Items from a data source:
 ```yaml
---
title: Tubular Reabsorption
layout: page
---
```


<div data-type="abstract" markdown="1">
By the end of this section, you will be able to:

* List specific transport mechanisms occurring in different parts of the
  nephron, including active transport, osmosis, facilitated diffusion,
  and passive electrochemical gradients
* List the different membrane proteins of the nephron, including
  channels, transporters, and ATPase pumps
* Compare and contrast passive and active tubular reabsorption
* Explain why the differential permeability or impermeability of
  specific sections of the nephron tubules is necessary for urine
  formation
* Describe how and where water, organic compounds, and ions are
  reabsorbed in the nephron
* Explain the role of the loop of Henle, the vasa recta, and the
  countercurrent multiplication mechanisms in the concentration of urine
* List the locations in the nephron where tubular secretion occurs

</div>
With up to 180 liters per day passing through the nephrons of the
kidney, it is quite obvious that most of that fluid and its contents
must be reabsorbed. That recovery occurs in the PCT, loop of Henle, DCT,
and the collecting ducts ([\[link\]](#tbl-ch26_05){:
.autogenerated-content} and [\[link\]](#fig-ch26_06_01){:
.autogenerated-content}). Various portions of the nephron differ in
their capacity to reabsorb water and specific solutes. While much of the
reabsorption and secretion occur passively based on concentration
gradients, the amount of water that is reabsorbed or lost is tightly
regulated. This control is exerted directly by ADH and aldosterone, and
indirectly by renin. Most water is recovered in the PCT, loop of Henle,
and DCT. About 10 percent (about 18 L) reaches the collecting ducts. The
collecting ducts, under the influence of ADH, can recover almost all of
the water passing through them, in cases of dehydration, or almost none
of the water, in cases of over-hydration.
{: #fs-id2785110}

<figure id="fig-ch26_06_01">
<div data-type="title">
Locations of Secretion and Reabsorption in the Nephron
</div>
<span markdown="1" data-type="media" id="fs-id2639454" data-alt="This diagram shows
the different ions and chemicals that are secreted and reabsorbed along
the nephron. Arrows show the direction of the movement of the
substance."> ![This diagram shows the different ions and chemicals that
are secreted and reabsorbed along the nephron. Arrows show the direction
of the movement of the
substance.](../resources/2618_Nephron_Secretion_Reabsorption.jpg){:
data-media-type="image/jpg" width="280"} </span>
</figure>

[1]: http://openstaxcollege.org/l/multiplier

▸ **Exercise brief**:
Repeat the entries word for word. Skip none of them.

▸ **Answer area**:
 ```yaml
---
title: Tubular Reabsorption
layout: page
---
```


<div data-type="abstract" markdown="1">
By the end of this section, you will be able to:

* List specific transport mechanisms occurring in different parts of the
  nephron, including active transport, osmosis, facilitated diffusion,
  and passive electrochemical gradients
* List the different membrane proteins of the nephron, including
  channels, transporters, and ATPase pumps
* Compare and contrast passive and active tubular reabsorption
* Explain why the differential permeability or impermeability of
  specific sections of the nephron tubules is necessary for urine
  formation
* Describe how and where water, organic compounds, and ions are
  reabsorbed in the nephron
* Explain the role of the loop of Henle, the vasa recta, and the
  countercurrent multiplication mechanisms in the concentration of urine
* List the locations in the nephron where tubular secretion occurs

</div>
With up to 180 liters per day passing through the nephrons of the
kidney, it is quite obvious that most of that fluid and its contents
must be reabsorbed. That recovery occurs in the PCT, loop of Henle, DCT,
and the collecting ducts ([\[link\]](#tbl-ch26_05){:
.autogenerated-content} and [\[link\]](#fig-ch26_06_01){:
.autogenerated-content}). Various portions of the nephron differ in
their capacity to reabsorb water and specific solutes. While much of the
reabsorption and secretion occur passively based on concentration
gradients, the amount of water that is reabsorbed or lost is tightly
regulated. This control is exerted directly by ADH and aldosterone, and
indirectly by renin. Most water is recovered in the PCT, loop of Henle,
and DCT. About 10 percent (about 18 L) reaches the collecting ducts. The
collecting ducts, under the influence of ADH, can recover almost all of
the water passing through them, in cases of dehydration, or almost none
of the water, in cases of over-hydration.
{: #fs-id2785110}

<figure id="fig-ch26_06_01">
<div data-type="title">
Locations of Secretion and Reabsorption in the Nephron
</div>
<span markdown="1" data-type="media" id="fs-id2639454" data-alt="This diagram shows
the different ions and chemicals that are secreted and reabsorbed along
the nephron. Arrows show the direction of the movement of the
substance."> ![This diagram shows the different ions and chemicals that
are secreted and reabsorbed along the nephron. Arrows show the direction
of the movement of the
substance.](../resources/2618_Nephron_Secretion_Reabsorption.jpg){:
data-media-type="image/jpg" width="280"} </span>
</figure>

[1]: http://openstaxcollege.org/l/multiplier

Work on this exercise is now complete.